- REQUIREMENT
From the records below, copy out each line that has the word "Tron".

- DATA PROVIDED
BEGIN

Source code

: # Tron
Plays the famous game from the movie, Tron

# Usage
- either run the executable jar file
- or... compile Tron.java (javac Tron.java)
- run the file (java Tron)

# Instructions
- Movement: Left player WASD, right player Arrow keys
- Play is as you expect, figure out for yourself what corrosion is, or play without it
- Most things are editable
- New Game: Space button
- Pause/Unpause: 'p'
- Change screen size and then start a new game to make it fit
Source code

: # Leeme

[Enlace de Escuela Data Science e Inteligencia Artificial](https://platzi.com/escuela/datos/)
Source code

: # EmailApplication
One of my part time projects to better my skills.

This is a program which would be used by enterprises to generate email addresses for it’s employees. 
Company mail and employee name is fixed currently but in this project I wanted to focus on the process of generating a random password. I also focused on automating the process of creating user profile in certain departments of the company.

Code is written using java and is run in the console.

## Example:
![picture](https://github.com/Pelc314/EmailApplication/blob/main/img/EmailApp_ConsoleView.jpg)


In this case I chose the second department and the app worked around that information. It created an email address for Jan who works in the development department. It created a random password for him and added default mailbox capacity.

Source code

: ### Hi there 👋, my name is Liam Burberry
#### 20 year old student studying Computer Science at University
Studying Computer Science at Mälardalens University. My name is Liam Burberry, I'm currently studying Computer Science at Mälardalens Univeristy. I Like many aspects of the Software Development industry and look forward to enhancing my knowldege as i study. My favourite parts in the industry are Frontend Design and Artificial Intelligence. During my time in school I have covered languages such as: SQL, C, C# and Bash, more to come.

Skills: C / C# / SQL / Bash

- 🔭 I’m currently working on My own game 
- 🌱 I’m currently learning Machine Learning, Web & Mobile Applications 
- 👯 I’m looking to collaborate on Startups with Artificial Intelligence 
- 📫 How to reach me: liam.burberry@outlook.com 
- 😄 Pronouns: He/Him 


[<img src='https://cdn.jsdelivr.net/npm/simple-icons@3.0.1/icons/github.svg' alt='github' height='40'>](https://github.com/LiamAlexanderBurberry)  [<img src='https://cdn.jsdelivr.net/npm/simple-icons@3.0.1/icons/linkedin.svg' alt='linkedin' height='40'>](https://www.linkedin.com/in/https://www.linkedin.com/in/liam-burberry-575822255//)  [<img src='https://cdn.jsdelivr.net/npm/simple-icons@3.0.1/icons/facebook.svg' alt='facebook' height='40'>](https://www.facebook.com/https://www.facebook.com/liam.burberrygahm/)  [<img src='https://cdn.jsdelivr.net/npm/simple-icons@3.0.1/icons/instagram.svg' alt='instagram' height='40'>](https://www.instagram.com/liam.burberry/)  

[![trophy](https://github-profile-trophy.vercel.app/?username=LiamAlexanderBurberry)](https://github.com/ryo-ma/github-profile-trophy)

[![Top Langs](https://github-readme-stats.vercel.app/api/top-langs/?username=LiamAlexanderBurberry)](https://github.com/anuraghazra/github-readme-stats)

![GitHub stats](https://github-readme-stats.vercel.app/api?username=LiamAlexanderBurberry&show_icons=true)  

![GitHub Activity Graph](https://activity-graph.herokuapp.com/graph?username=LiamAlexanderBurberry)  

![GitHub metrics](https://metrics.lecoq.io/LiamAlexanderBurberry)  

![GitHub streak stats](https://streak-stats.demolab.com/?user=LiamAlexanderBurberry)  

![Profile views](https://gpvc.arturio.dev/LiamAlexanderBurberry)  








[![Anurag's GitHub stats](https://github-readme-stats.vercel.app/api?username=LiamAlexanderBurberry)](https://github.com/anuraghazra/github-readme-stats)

END

- RESPONSE
: # Tron
Plays the famous game from the movie, Tron
- or... compile Tron.java (javac Tron.java)
- run the file (java Tron)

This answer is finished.